### Assignment:
Beginning at the line that contains "pip install -r requirements.txt", reproduce the entries below exactly, ending with the line that contains "Docker Best Practices". Omit each picture.

### The input:
★ ★ ★

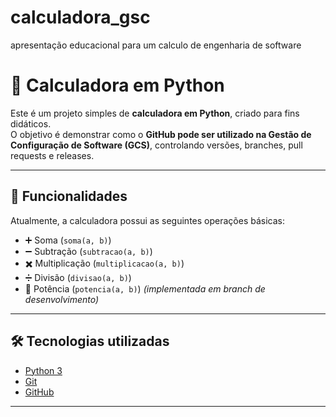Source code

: # calculadora_gsc
apresentação educacional para um calculo de engenharia de software 

# 📌 Calculadora em Python

Este é um projeto simples de **calculadora em Python**, criado para fins didáticos.  
O objetivo é demonstrar como o **GitHub pode ser utilizado na Gestão de Configuração de Software (GCS)**, controlando versões, branches, pull requests e releases.

---

## 🚀 Funcionalidades
Atualmente, a calculadora possui as seguintes operações básicas:

- ➕ Soma (`soma(a, b)`)
- ➖ Subtração (`subtracao(a, b)`)
- ✖️ Multiplicação (`multiplicacao(a, b)`)
- ➗ Divisão (`divisao(a, b)`)
- 🔼 Potência (`potencia(a, b)`) *(implementada em branch de desenvolvimento)*

---

## 🛠️ Tecnologias utilizadas
- [Python 3](https://www.python.org/)  
- [Git](https://git-scm.com/)  
- [GitHub](https://github.com/)  

---

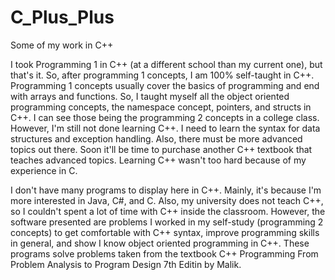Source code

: # C_Plus_Plus
Some of my work in C++


I took Programming 1 in C++ (at a different school than my current one), but that's it. So, after programming 1 concepts, I am 100% self-taught in C++. Programming 1 concepts usually cover the basics of programming and end with arrays and functions. So, I taught myself all the object oriented programming concepts, the namespace concept, pointers, and structs in C++. I can see those being the programming 2 concepts in a college class. However, I'm still not done learning C++. I need to learn the syntax for data structures and exception handling. Also, there must be more advanced topics out there. Soon it'll be time to purchase another C++ textbook that teaches advanced topics. Learning C++ wasn't too hard because of my experience in C.

I don't have many programs to display here in C++. Mainly, it's because I'm more interested in Java, C#, and C. Also, my university does not teach C++, so I couldn't spent a lot of time with C++ inside the classroom. However, the software presented are problems I worked in my self-study (programming 2 concepts) to get comfortable with C++ syntax, improve programming skills in general, and show I know object oriented programming in C++. These programs solve problems taken from the textbook C++ Programming From Problem Analysis to Program Design 7th Editin by Malik.

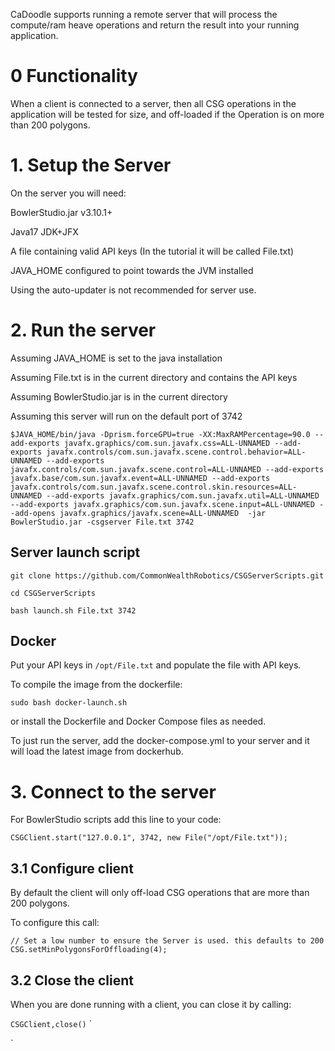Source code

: CaDoodle supports running a remote server that will process the compute/ram heave operations and return the result into your running application.

# 0 Functionality

When a client is connected to a server, then all CSG operations in the application will be tested for size, and off-loaded if the Operation is on more than 200 polygons. 

# 1. Setup the Server

On the server you will need:

BowlerStudio.jar v3.10.1+

Java17 JDK+JFX

A file containing valid API keys (In the tutorial it will be called File.txt)

JAVA_HOME configured to point towards the JVM installed

Using the auto-updater is not recommended for server use. 


# 2. Run the server

Assuming JAVA_HOME is set to the java installation

Assuming File.txt is in the current directory and contains the API keys

Assuming BowlerStudio.jar is in the current directory

Assuming this server will run on the default port of 3742

`$JAVA_HOME/bin/java -Dprism.forceGPU=true -XX:MaxRAMPercentage=90.0 --add-exports javafx.graphics/com.sun.javafx.css=ALL-UNNAMED --add-exports javafx.controls/com.sun.javafx.scene.control.behavior=ALL-UNNAMED --add-exports javafx.controls/com.sun.javafx.scene.control=ALL-UNNAMED --add-exports javafx.base/com.sun.javafx.event=ALL-UNNAMED --add-exports javafx.controls/com.sun.javafx.scene.control.skin.resources=ALL-UNNAMED --add-exports javafx.graphics/com.sun.javafx.util=ALL-UNNAMED --add-exports javafx.graphics/com.sun.javafx.scene.input=ALL-UNNAMED --add-opens javafx.graphics/javafx.scene=ALL-UNNAMED  -jar BowlerStudio.jar -csgserver File.txt 3742`

## Server launch script

`git clone https://github.com/CommonWealthRobotics/CSGServerScripts.git`

`cd CSGServerScripts`

`bash launch.sh File.txt 3742`

## Docker

Put your API keys in `/opt/File.txt` and populate the file with API keys. 

To compile the image from the dockerfile:

`sudo bash docker-launch.sh`

or install the Dockerfile and Docker Compose files as needed. 

To just run the server, add the docker-compose.yml to your server and it will load the latest image from dockerhub. 


# 3. Connect to the server

For BowlerStudio scripts add this line to your code:

`
CSGClient.start("127.0.0.1", 3742, new File("/opt/File.txt"));
`

## 3.1 Configure client 

By default the client will only off-load CSG operations that are more than 200 polygons. 

To configure this call:

`
// Set a low number to ensure the Server is used. this defaults to 200
CSG.setMinPolygonsForOffloading(4);
`

## 3.2 Close the client

When you are done running with a client, you can close it by calling:

`
CSGClient,close()
`
`



`


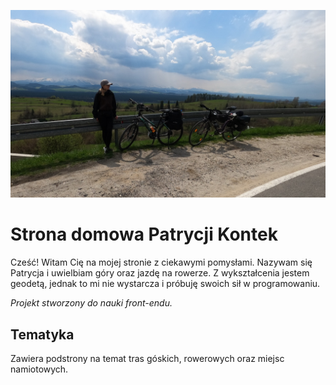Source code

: ![cover](./gh/rower.jpg)

# Strona domowa Patrycji Kontek

Cześć! Witam Cię na mojej stronie z ciekawymi pomysłami. Nazywam się Patrycja i uwielbiam góry oraz jazdę na rowerze. Z wykształcenia jestem geodetą, jednak to mi nie wystarcza i próbuję swoich sił w programowaniu.

*Projekt stworzony do nauki front-endu.*

## Tematyka

Zawiera podstrony na temat tras góskich, rowerowych oraz miejsc namiotowych.
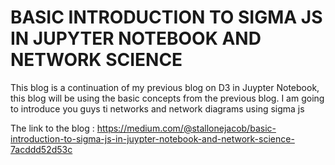 # BASIC INTRODUCTION TO SIGMA JS IN JUPYTER NOTEBOOK AND NETWORK SCIENCE


This blog is a continuation of my previous blog on D3 in Juypter Notebook, this blog will be using the basic concepts from the previous blog. I am going to introduce you guys ti networks and network diagrams using sigma js

The link to the blog : https://medium.com/@stallonejacob/basic-introduction-to-sigma-js-in-juypter-notebook-and-network-science-7acddd52d53c
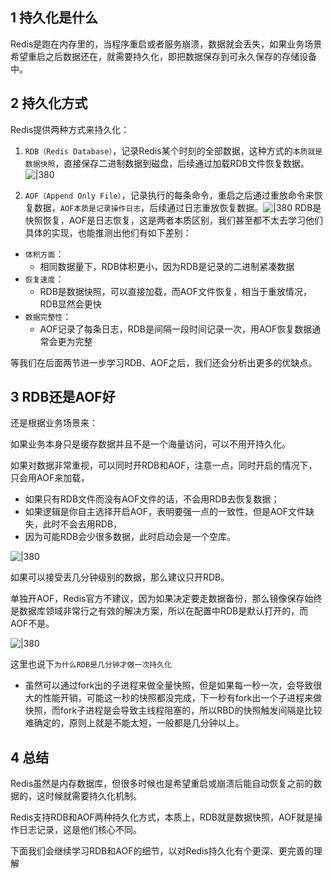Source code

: ## 1 持久化是什么

Redis是跑在内存里的，当程序重启或者服务崩溃，数据就会丢失，如果业务场景希望重启之后数据还在，就需要持久化，即把数据保存到可永久保存的存储设备中。

## 2 持久化方式

Redis提供两种方式来持久化：

1. `RDB（Redis Database）`，记录Redis某个时刻的全部数据，这种方式的`本质就是数据快照`，直接保存二进制数据到磁盘，后续通过加载RDB文件恢复数据。![|380](https://my-obsidian-image.oss-cn-guangzhou.aliyuncs.com/2024/04/cb8d82d6f7ab65cce3f4ab78a5528408.png)

2. `AOF（Append Only File）`，记录执行的每条命令，重启之后通过重放命令来恢复数据，`AOF本质是记录操作日志`，后续通过日志重放恢复数据。![|380](https://my-obsidian-image.oss-cn-guangzhou.aliyuncs.com/2024/04/7644492ecab68cbf0f0f5560a4109cdf.png)
RDB是快照恢复，AOF是日志恢复，这是两者本质区别，我们甚至都不太去学习他们具体的实现，也能推测出他们有如下差别：
- `体积方面`：
	- 相同数据量下，RDB体积更小，因为RDB是记录的二进制紧凑数据
- `恢复速度`：
	- RDB是数据快照，可以直接加载，而AOF文件恢复，相当于重放情况，RDB显然会更快
- `数据完整性`：
	- AOF记录了每条日志，RDB是间隔一段时间记录一次，用AOF恢复数据通常会更为完整

等我们在后面两节进一步学习RDB、AOF之后，我们还会分析出更多的优缺点。

## 3 RDB还是AOF好

还是根据业务场景来：

如果业务本身只是缓存数据并且不是一个海量访问，可以不用开持久化。

如果对数据非常重视，可以同时开RDB和AOF，注意一点，同时开启的情况下，只会用AOF来加载，
- 如果只有RDB文件而没有AOF文件的话，不会用RDB去恢复数据；
- 如果逻辑是你自主选择开启AOF，表明要强一点的一致性，但是AOF文件缺失，此时不会去用RDB，
- 因为可能RDB会少很多数据，此时启动会是一个空库。

![|380](https://my-obsidian-image.oss-cn-guangzhou.aliyuncs.com/2024/04/47fb1c90319753f066e6557bbd87da92.png)

如果可以接受丢几分钟级别的数据，那么建议只开RDB。

单独开AOF，Redis官方不建议，因为如果决定要走数据备份，那么镜像保存始终是数据库领域非常行之有效的解决方案，所以在配置中RDB是默认打开的，而AOF不是。

![|380](https://my-obsidian-image.oss-cn-guangzhou.aliyuncs.com/2024/04/38f86f8ee6010a438a813eb1ca1f3ae6.png)

这里也说下`为什么RDB是几分钟才做一次持久化`
- 虽然可以通过fork出的子进程来做全量快照，但是如果每一秒一次，会导致很大的性能开销，可能这一秒的快照都没完成，下一秒有fork出一个子进程来做快照，而fork子进程是会导致主线程阻塞的，所以RBD的快照触发间隔是比较难确定的，原则上就是不能太短，一般都是几分钟以上。

## 4 总结

Redis虽然是内存数据库，但很多时候也是希望重启或崩溃后能自动恢复之前的数据的，这时候就需要持久化机制。

Redis支持RDB和AOF两种持久化方式，本质上，RDB就是数据快照，AOF就是操作日志记录，这是他们核心不同。

下面我们会继续学习RDB和AOF的细节，以对Redis持久化有个更深、更完善的理解
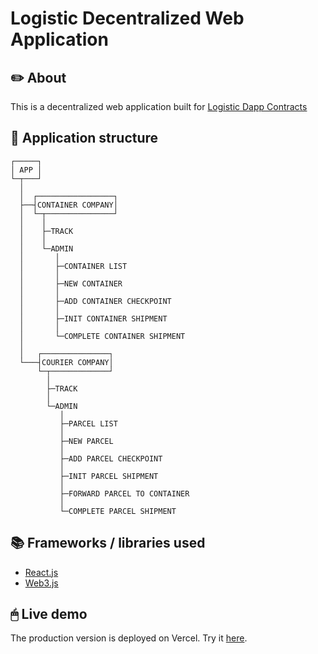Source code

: # Logistic Decentralized Web Application

## ✏️ About

This is a decentralized web application built for [Logistic Dapp Contracts](https://github.com/ammarif/logistic-dapp-contracts)

## 🧱 Application structure
    ┌─────┐
    │ APP │
    └─┬───┘
      │
      │  ┌─────────────────┐
      ├──┤CONTAINER COMPANY│
      │  └─┬───────────────┘
      │    │
      │    ├─TRACK
      │    │
      │    └─ADMIN
      │       │
      │       ├─CONTAINER LIST
      │       │
      │       ├─NEW CONTAINER
      │       │
      │       ├─ADD CONTAINER CHECKPOINT
      │       │
      │       ├─INIT CONTAINER SHIPMENT
      │       │
      │       └─COMPLETE CONTAINER SHIPMENT
      │
      │   ┌───────────────┐
      └───┤COURIER COMPANY│
          └─┬─────────────┘
            │
            ├─TRACK
            │
            └─ADMIN
               │
               ├─PARCEL LIST
               │
               ├─NEW PARCEL
               │
               ├─ADD PARCEL CHECKPOINT
               │
               ├─INIT PARCEL SHIPMENT
               │
               ├─FORWARD PARCEL TO CONTAINER
               │
               └─COMPLETE PARCEL SHIPMENT


## 📚 Frameworks / libraries used

- [React.js](https://github.com/facebook/create-react-app)
- [Web3.js](https://github.com/ChainSafe/web3.js)

## 🖱 Live demo

The production version is deployed on Vercel. Try it [here](https://logistic-dapp-frontend-17rirfizp-ammrarf.vercel.app/courier-app/admin/parcels).
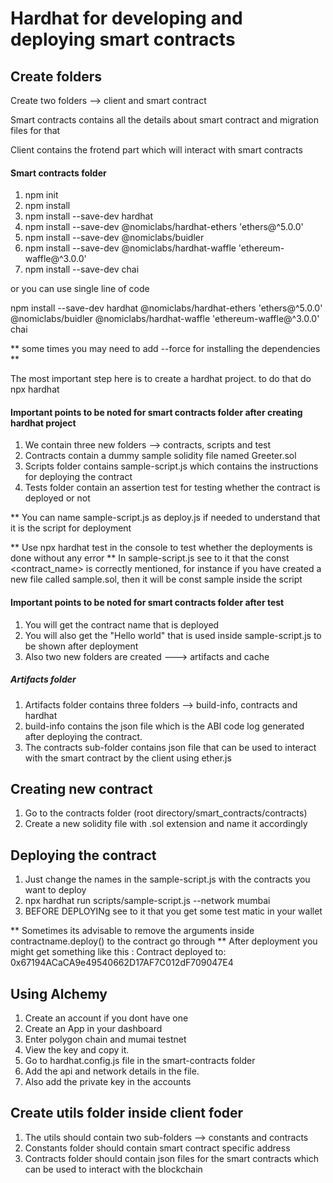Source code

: # Hardhat for developing and deploying smart contracts

## Create folders

Create two folders --> client and smart contract

Smart contracts contains all the details about smart contract and migration files for that

Client contains the frotend part which will interact with smart contracts


#### Smart contracts folder

1. npm init 
2. npm install
3. npm install --save-dev hardhat
4. npm install --save-dev @nomiclabs/hardhat-ethers 'ethers@^5.0.0'
5. npm install --save-dev @nomiclabs/buidler
6. npm install --save-dev @nomiclabs/hardhat-waffle 'ethereum-waffle@^3.0.0'
7. npm install --save-dev chai

or you can use single line of code

npm install --save-dev hardhat @nomiclabs/hardhat-ethers 'ethers@^5.0.0' @nomiclabs/buidler @nomiclabs/hardhat-waffle 'ethereum-waffle@^3.0.0' chai

** some times you may need to add --force for installing the dependencies **

The most important step here is to create a hardhat project. to do that do npx hardhat

#### Important points to be noted for smart contracts folder after creating hardhat project

1. We contain three new folders --> contracts, scripts and test
2. Contracts contain a dummy sample solidity file named Greeter.sol
3. Scripts folder contains sample-script.js which contains the instructions for deploying the contract
4. Tests folder contain an assertion test for testing whether the contract is deployed or not

** You can name sample-script.js as deploy.js if needed to understand that it is the script for deployment


** Use npx hardhat test in the console to test whether the deployments is done without any error
** In sample-script.js see to it that the const <contract_name> is correctly mentioned, for instance if you have created a new file called sample.sol, then it will be const sample inside the script

#### Important points to be noted for smart contracts folder after test

1. You will get the contract name that is deployed
2. You will also get the "Hello world" that is used inside sample-script.js to be shown after deployment
3. Also two new folders are created ---> artifacts and cache

##### Artifacts folder

1. Artifacts folder contains three folders --> build-info, contracts and hardhat
2. build-info contains the json file which is the ABI code log generated after deploying the contract.
3. The contracts sub-folder contains json file that can be used to interact with the smart contract by the client using ether.js

## Creating new contract

1. Go to the contracts folder (root directory/smart_contracts/contracts)
2. Create a new solidity file with .sol extension and name it accordingly

## Deploying the contract
1. Just change the names in the sample-script.js with the contracts you want to deploy
2. npx hardhat run scripts/sample-script.js --network mumbai
3. BEFORE DEPLOYINg see to it that you get some test matic in your wallet

** Sometimes its advisable to remove the arguments inside contractname.deploy() to the contract go through
** After deployment you might get something like this : Contract deployed to: 0x67194ACaCA9e49540662D17AF7C012dF709047E4


## Using Alchemy

1. Create an account if you dont have one
2. Create an App in your dashboard
3. Enter polygon chain and mumai testnet
4. View the key and copy it.
5. Go to hardhat.config.js file in the smart-contracts folder
6. Add the api and network details in the file.
7. Also add the private key in the accounts

## Create utils folder inside client foder

1. The utils should contain two sub-folders --> constants and contracts
2. Constants folder should contain smart contract specific address
3. Contracts folder should contain json files for the smart contracts which can be used to interact with the blockchain


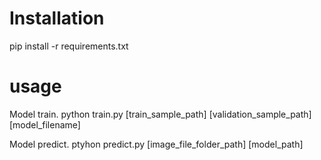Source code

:# Installation
pip install -r requirements.txt

# usage
Model train.
python train.py [train_sample_path] [validation_sample_path] [model_filename]

Model predict.
ptyhon predict.py [image_file_folder_path] [model_path]
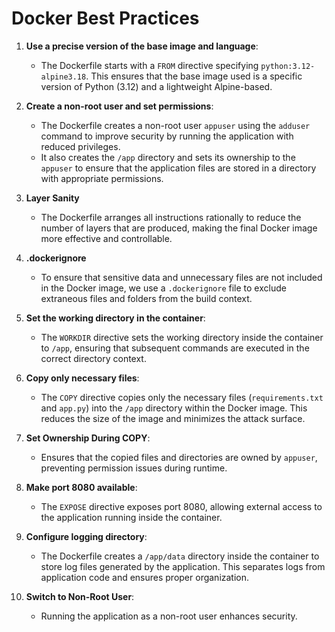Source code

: # Docker Best Practices

1. **Use a precise version of the base image and language**:
   - The Dockerfile starts with a `FROM` directive specifying `python:3.12-alpine3.18`. This ensures that the base image used is a specific version of Python (3.12) and a lightweight Alpine-based.

2. **Create a non-root user and set permissions**:
   - The Dockerfile creates a non-root user `appuser` using the `adduser` command to improve security by running the application with reduced privileges.
   - It also creates the `/app` directory and sets its ownership to the `appuser` to ensure that the application files are stored in a directory with appropriate permissions.
  
3. **Layer Sanity**
    - The Dockerfile arranges all instructions rationally to reduce the number of layers that are produced, making the final Docker image more effective and controllable.
  
4. **.dockerignore**
   - To ensure that sensitive data and unnecessary files are not included in the Docker image, we use a `.dockerignore` file to exclude extraneous files and folders from the build context.

5. **Set the working directory in the container**:
   - The `WORKDIR` directive sets the working directory inside the container to `/app`, ensuring that subsequent commands are executed in the correct directory context.

6. **Copy only necessary files**:
   - The `COPY` directive copies only the necessary files (`requirements.txt` and `app.py`) into the `/app` directory within the Docker image. This reduces the size of the image and minimizes the attack surface.

7. **Set Ownership During COPY**:
   - Ensures that the copied files and directories are owned by `appuser`, preventing permission issues during runtime.

8. **Make port 8080 available**:
   - The `EXPOSE` directive exposes port 8080, allowing external access to the application running inside the container.

9. **Configure logging directory**:
   - The Dockerfile creates a `/app/data` directory inside the container to store log files generated by the application. This separates logs from application code and ensures proper organization.

10. **Switch to Non-Root User**:
    - Running the application as a non-root user enhances security.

★ ★ ★

### Solution below:
pip install -r requirements.txt

# usage
Model train.
python train.py [train_sample_path] [validation_sample_path] [model_filename]

Model predict.
ptyhon predict.py [image_file_folder_path] [model_path]
Source code

: # Docker Best Practices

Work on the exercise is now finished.